Posted on Tue, 12 September 2017 in development

cover image, the tube

I came across an interesting article on London Tube system analysis with Neo4j, utilizing the Graph algorithms plugin. This is how I set up Neo4j Docker instance for the journey.

Prerequisites

  • Recent macOS, Windows or Linux laptop should all work. At the time of writing I am running macOS Sierra 10.12.6.
  • You have the Docker Community Edition running. At the time of writing I am running Version 17.06.2-ce-mac27 (19124).

Prepare host machine

We are going to store the data to host among other things. To accomplish this, we need to create few directories under our work dir (whichever you like it to be):

mkdir data
mkdir logs
mkdir conf
mkdir plugins

Get the initial config

We will need to add new parameter to neo4j.conf, so first we need to get our hands on the file as it is now. Luckily we can dump it from the container:

docker run --rm \
    --volume=$(pwd)/conf:/conf \
    neo4j:3.2.3 dump-config

… which will “download” the configuration file to conf directory under current host directory.

Download the plugin

In order to use the Graph Algorithm, we need to download it from GitHub under releases. At the time of writing, the file in question is graph-algorithms-algo-3.2.2.1.jar.

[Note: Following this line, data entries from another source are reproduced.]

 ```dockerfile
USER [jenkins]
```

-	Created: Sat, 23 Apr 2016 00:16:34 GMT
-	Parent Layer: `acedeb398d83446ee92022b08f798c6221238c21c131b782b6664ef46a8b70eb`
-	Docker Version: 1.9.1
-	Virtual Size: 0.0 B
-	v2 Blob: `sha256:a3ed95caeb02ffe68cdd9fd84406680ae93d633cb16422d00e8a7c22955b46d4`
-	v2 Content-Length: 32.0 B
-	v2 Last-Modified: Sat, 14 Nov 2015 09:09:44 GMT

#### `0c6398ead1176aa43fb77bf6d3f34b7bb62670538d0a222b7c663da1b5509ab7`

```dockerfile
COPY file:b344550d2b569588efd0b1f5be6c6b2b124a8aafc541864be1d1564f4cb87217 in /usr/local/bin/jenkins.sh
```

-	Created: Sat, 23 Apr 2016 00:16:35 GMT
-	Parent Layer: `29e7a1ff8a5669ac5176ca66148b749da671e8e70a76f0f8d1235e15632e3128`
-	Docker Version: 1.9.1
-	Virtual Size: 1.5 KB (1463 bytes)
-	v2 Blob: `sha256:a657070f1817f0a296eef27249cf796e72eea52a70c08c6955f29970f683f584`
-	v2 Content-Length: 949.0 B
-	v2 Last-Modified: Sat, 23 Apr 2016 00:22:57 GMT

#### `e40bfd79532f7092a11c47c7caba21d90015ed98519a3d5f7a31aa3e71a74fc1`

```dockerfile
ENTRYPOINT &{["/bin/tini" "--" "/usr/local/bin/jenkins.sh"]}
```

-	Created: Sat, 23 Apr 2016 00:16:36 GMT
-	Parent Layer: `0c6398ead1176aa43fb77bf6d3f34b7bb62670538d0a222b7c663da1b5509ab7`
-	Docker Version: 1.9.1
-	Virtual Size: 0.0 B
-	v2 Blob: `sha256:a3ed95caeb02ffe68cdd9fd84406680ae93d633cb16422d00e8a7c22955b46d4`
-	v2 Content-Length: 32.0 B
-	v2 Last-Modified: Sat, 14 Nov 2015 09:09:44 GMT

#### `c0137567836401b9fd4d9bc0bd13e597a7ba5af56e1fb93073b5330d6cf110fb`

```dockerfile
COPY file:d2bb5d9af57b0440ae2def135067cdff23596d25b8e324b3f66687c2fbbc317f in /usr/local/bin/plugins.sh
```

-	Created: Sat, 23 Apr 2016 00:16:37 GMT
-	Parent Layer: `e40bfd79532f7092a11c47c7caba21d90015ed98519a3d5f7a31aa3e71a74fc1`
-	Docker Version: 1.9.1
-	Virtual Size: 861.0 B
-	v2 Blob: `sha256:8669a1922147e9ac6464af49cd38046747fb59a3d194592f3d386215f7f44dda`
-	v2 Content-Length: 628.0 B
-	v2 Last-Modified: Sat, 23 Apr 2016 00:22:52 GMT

Store it in plugins directory.

Since we are using Neo4j version 3.2.x, we need to add a line to the conf. From the repo’s README copy the line dbms.security.procedures.unrestricted=algo.* and add it to the neo4j.conf.

Run the container

Now that all prerequisites are in order, it’s time to run the container. With the options set as below:

  • the container is run as daemon,
  • no authentication is required (we could set/require it by using --env NEO4J_AUTH=neo4j/<password> instead)
  • data will be stored in data,
  • logs will be written to logs,
  • conf will be used from conf,
  • plugins will be included and run from plugins.
docker run -d \
    --publish=7474:7474 \
    --publish=7687:7687 \
    --volume=$(pwd)/data:/data \
    --volume=$(pwd)/logs:/logs \
    --volume=$(pwd)/conf:/conf \
    --volume=$(pwd)/plugins:/plugins \
    --env=NEO4J_AUTH=none \
    --name my_neo4j neo4j:3.2.3

So, with the container running — we can check the status with docker ps -a — it’s time to open a web browser and head to http://localhost:7474/browser/. Should all have gone well, we should see Neo4j’s web GUI.

We can verify that the plugin have loaded correctly by querying

CALL dbms.procedures() YIELD name, description, signature
WHERE name STARTS WITH "algo."
RETURN name, description, signature
ORDER BY name

… which should list the algorithm procedures.

Follow the original article

Now that we have Neo4j up and running — with plugins — it’s time to follow the aforementioned article and analyze the London Tube data.